Collecting fixture views¶
Sometimes you are not interested in storing the whole fixture but maybe just some aspect of it. For example maybe the fixture is a huge dataset, and you just wish to remember a few characteristics about it.
Simply use the views=
argument in @saved_fixture
to save views instead of the fixture itself. That argument should contain a dictionary of {<view_key>: <view_creation_function>}
.
In the previous example if we only want to save the first and last character of the person
fixture, we can do:
@pytest.fixture(params=range(2))
@saved_fixture(views={'person_initial': lambda p: p[0],
'person_last_char': lambda p: p[-1]})
def person(request):
"""
A dummy fixture, parametrized so that it has two instances
"""
if request.param == 0:
return "world"
elif request.param == 1:
return "self"
The fixture store will then contain as many entries as there are views.
b- Collecting test artifacts¶
Simply use the results_bag
fixture in your tests and you'll be able to store items in it. This object behaves like a munch: if you create/read a field it will create/read a dictionary entry. By default the results_bag
fixture is stored in the fixture_store
so you can retrieve it at the end as shown previously.

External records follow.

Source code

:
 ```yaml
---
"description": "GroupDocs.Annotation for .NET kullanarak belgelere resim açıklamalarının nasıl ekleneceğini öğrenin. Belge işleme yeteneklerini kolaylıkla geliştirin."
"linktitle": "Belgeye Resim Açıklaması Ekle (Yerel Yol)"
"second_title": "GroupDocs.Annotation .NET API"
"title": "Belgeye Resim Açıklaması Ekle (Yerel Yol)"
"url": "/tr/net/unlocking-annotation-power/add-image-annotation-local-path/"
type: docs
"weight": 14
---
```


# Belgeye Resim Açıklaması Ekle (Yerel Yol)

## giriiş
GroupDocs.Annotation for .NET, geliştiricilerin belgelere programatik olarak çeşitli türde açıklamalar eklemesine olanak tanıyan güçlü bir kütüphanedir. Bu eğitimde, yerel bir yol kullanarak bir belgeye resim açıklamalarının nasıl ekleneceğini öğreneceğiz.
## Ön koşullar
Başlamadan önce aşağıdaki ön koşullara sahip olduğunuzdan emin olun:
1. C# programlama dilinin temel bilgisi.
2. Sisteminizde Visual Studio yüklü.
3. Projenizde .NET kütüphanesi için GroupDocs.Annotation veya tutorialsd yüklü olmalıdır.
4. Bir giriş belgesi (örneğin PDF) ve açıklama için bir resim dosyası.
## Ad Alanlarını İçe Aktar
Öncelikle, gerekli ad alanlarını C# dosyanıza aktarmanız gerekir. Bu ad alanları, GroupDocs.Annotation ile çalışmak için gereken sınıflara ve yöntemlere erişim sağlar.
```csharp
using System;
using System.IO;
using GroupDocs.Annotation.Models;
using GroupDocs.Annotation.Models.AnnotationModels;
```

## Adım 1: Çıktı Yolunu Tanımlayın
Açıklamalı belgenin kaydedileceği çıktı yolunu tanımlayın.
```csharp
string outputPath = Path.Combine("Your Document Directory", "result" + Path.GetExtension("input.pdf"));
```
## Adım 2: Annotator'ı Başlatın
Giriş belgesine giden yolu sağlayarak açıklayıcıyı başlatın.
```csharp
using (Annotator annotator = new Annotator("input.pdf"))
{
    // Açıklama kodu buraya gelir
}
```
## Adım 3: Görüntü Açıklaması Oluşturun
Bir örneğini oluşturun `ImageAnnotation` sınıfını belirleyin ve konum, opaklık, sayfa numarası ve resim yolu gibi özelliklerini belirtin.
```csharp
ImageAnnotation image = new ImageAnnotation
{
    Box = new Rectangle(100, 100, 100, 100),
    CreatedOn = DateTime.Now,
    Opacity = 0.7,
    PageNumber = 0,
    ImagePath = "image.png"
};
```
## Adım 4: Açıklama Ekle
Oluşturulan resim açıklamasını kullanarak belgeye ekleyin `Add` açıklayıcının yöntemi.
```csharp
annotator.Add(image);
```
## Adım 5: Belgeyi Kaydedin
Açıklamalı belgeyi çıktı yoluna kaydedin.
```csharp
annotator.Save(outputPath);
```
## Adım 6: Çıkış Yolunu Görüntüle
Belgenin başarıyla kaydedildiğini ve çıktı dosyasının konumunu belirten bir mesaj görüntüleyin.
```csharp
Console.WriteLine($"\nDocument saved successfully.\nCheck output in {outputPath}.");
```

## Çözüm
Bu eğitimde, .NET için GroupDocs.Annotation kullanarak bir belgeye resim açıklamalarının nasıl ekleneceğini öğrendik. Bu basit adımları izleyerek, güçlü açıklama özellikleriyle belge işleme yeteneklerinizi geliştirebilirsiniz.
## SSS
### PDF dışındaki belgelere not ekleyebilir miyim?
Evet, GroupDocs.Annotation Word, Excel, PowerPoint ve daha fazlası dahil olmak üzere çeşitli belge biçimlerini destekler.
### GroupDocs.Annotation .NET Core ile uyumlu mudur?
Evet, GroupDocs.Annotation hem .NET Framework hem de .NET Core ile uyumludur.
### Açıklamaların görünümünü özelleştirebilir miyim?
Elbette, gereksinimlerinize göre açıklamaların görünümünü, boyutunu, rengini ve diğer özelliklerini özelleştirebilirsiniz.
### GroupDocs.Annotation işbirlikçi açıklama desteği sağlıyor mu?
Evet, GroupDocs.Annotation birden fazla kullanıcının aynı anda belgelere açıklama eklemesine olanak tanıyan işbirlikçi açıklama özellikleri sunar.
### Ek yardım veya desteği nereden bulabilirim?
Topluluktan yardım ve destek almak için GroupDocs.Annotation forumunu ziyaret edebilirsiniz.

from datetime import datetime
import pytest
@pytest.mark.parametrize('p', ['world', 'self'], ids=str)
def test_foo(p, results_bag):
"""
A dummy test, parametrized so that it is executed twice
"""
print('\n hello, ' + p + ' !')
# Let's store some things in the results bag
results_bag.nb_letters = len(p)
results_bag.current_time = datetime.now().isoformat()
def test_synthesis(fixture_store):
"""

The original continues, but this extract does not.